The South Carolina Republican introduced a joint resolution on May 20 that would amend the Constitution to require all members of Congress, federal judges, ambassadors, public ministers, and Senate-confirmed officers to be natural-born U.S. citizens.
Right now, only the president and vice president face that requirement.
Mace wants to change that, and the reaction from foreign-born Democrats in Congress has been exactly what you would expect.
The measure, filed as H.J.Res.188, currently has no cosponsors.
Mace laid out the proposal herself here:
According to Rep. Mace’s official press release, the resolution would extend the natural-born citizen standard across the top tiers of federal service.
Mace introduced a joint resolution proposing a constitutional amendment for representatives, senators, federal judges at every level, ambassadors, public ministers, and Senate-confirmed officers.

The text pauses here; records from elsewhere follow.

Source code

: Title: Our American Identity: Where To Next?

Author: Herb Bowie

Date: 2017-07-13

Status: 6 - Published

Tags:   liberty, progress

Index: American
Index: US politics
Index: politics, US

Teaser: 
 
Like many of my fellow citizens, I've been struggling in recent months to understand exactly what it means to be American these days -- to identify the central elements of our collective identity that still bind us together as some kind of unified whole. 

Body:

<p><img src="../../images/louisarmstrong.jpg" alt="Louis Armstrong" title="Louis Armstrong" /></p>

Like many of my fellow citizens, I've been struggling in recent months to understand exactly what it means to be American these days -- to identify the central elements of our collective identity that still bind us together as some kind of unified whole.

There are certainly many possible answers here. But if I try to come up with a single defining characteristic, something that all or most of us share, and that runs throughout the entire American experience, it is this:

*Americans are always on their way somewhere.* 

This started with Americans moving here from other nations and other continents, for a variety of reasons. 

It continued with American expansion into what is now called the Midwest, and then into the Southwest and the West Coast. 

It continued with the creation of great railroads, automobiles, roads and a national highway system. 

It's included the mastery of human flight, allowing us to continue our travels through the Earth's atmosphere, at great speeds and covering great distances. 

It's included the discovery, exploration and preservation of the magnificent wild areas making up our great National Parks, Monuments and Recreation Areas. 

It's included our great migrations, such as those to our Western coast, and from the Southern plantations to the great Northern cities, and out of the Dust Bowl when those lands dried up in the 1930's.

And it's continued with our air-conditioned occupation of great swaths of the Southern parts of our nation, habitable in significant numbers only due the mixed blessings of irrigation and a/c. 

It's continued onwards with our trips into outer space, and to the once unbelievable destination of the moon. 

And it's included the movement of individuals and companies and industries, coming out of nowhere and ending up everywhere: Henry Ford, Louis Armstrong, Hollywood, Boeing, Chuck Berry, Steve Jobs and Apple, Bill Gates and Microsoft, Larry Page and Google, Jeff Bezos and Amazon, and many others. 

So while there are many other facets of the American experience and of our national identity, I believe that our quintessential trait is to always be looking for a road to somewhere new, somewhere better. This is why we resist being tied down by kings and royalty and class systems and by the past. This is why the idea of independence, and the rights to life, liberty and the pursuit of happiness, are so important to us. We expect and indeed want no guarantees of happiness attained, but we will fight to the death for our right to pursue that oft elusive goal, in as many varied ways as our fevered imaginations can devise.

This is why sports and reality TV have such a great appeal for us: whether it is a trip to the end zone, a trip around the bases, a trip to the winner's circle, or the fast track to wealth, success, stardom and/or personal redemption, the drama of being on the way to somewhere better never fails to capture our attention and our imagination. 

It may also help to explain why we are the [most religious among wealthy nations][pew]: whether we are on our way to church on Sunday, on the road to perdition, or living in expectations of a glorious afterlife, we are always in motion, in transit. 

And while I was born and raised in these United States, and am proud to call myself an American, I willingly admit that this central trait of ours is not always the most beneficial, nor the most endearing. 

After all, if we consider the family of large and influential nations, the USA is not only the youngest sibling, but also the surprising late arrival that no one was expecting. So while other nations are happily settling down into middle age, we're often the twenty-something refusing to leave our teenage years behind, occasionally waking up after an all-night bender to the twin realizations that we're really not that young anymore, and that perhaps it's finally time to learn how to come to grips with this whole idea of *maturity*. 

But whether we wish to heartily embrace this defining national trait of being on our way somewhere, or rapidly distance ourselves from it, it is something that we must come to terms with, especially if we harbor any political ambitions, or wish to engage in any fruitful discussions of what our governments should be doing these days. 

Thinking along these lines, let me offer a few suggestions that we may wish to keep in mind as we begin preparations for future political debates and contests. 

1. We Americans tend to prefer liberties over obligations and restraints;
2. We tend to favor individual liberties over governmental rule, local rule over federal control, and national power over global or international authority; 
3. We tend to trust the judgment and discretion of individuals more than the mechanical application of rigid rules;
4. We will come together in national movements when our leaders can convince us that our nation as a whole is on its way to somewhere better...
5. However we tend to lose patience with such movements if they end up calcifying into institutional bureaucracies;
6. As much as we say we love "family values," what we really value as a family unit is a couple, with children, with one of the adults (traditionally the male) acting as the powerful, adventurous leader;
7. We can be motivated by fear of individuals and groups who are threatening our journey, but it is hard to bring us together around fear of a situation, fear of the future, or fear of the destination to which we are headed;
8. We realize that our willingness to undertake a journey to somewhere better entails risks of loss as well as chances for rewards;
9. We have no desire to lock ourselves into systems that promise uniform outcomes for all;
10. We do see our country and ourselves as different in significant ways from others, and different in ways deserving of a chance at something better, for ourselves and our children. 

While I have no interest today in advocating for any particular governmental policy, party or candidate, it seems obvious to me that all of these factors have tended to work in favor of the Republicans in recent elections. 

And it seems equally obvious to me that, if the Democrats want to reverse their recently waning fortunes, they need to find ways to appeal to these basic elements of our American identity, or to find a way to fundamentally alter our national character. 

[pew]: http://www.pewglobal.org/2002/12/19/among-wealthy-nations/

Her office argues that the president and vice president already face the natural-born citizen requirement, and that the same standard should apply to officials who write federal law, confirm judges, sit on the federal bench, or represent the United States abroad.

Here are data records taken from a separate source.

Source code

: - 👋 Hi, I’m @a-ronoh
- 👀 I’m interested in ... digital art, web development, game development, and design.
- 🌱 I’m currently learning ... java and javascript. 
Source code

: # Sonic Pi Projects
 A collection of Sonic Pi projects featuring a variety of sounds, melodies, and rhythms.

Mace said the issue is not complicated: people holding power in the American government should be natural-born American citizens with one loyalty, America. The release singles out Ilhan Omar as a prime example of why Mace believes the amendment is necessary, accusing her of repeatedly showing that her loyalty is not with the American people.

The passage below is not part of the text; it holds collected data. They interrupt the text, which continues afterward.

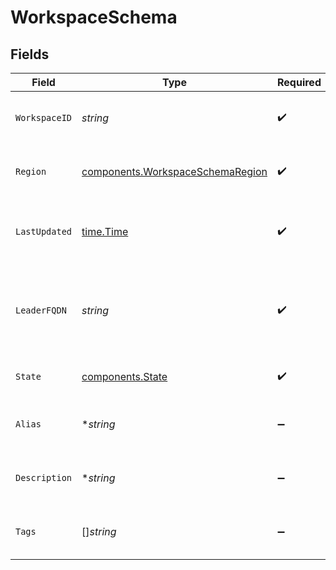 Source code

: # WorkspaceSchema


## Fields

| Field                                                                                | Type                                                                                 | Required                                                                             | Description                                                                          | Example                                                                              |
| ------------------------------------------------------------------------------------ | ------------------------------------------------------------------------------------ | ------------------------------------------------------------------------------------ | ------------------------------------------------------------------------------------ | ------------------------------------------------------------------------------------ |
| `WorkspaceID`                                                                        | *string*                                                                             | :heavy_check_mark:                                                                   | Unique identifier for the workspace                                                  | main                                                                                 |
| `Region`                                                                             | [components.WorkspaceSchemaRegion](../../models/components/workspaceschemaregion.md) | :heavy_check_mark:                                                                   | AWS region where the workspace is deployed                                           | us-west-2                                                                            |
| `LastUpdated`                                                                        | [time.Time](https://pkg.go.dev/time#Time)                                            | :heavy_check_mark:                                                                   | Timestamp when the workspace was last updated                                        | 2023-01-01 12:00:00 +0000 UTC                                                        |
| `LeaderFQDN`                                                                         | *string*                                                                             | :heavy_check_mark:                                                                   | Fully Qualified Domain Name of the workspace leader                                  | workspace-leader.example.com                                                         |
| `State`                                                                              | [components.State](../../models/components/state.md)                                 | :heavy_check_mark:                                                                   | Current state of the workspace                                                       | Workspace-Active                                                                     |
| `Alias`                                                                              | **string*                                                                            | :heavy_minus_sign:                                                                   | User-friendly alias for the workspace                                                | Production Environment                                                               |
| `Description`                                                                        | **string*                                                                            | :heavy_minus_sign:                                                                   | Detailed description of the workspace                                                | Main production workspace for customer data processing                               |
| `Tags`                                                                               | []*string*                                                                           | :heavy_minus_sign:                                                                   | Tags associated with the workspace                                                   | [<br/>"production",<br/>"customer-data"<br/>]                                        |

The release also spells out the effective dates after ratification for representatives, senators, judges, ambassadors, and Senate-confirmed officers, separating the transition rules by office rather than pretending every seat would change on the same day.
It is a straightforward idea rooted in the same logic the Founders applied to the presidency: the people holding the most powerful positions in the American government should owe their full allegiance to this country from birth.
Several foreign-born Democrats reacted strongly online by attacking or mocking the resolution. Reps. Pramila Jayapal, Raja Krishnamoorthi, and Shri Thanedar all criticized the measure on social media.
Jayapal called the proposal narrow-minded and xenophobic, saying her naturalization ceremony was one of the most meaningful days of her life and urging colleagues to condemn the measure.
Krishnamoorthi posted a video calling the resolution immoral and un-American, while Thanedar tried to turn the matter into a personal attack on Mace.
Ilhan Omar had not commented at the time of publication, even though Mace specifically named Omar in her own release as an example of why she believes the amendment is needed.
The broader scale of the issue includes 26 members of the House who were not born in the United States, including 19 Democrats and seven Republicans. Six senators were also born outside the country, including four Democrats and two Republicans. That context matters because the backlash is coming from members who would be directly affected by this debate if voters and states ever moved the amendment forward.
Thanedar’s response showed exactly how quickly Democrats moved away from the constitutional question and into personal attacks.
Not a single one of them engaged with the actual substance of the proposal.
Instead, they made it about themselves, treating the concept of a natural-born citizen requirement as some kind of bigotry rather than a legitimate constitutional standard that already applies to the highest office in the land.
The current Constitution requires the president and vice president to be natural-born citizens under Article II, while Article I sets different rules for Congress: House members must have been U.S. citizens for at least seven years, and senators for at least nine years.
Mace’s amendment would apply prospectively, meaning current officeholders would not immediately lose their seats if the amendment were ratified.
The constitutional threshold is steep: two-thirds approval in both chambers of Congress and ratification by three-fourths of the states.
This context also makes clear why this is a constitutional amendment fight rather than a normal bill that can be passed by a simple congressional majority. The central point is a proposed change to eligibility for federal power, not a routine House rule.
So the principle is not new. Mace is simply proposing it be applied more broadly.
A constitutional amendment is a high bar. Nobody is pretending this will sail through overnight.
But the backlash itself became part of the story.
The fact that a handful of foreign-born Democrats immediately made it about their own feelings tells you everything you need to know about their priorities.
They are not asking whether the policy makes sense for the country. They are asking whether it inconveniences them personally.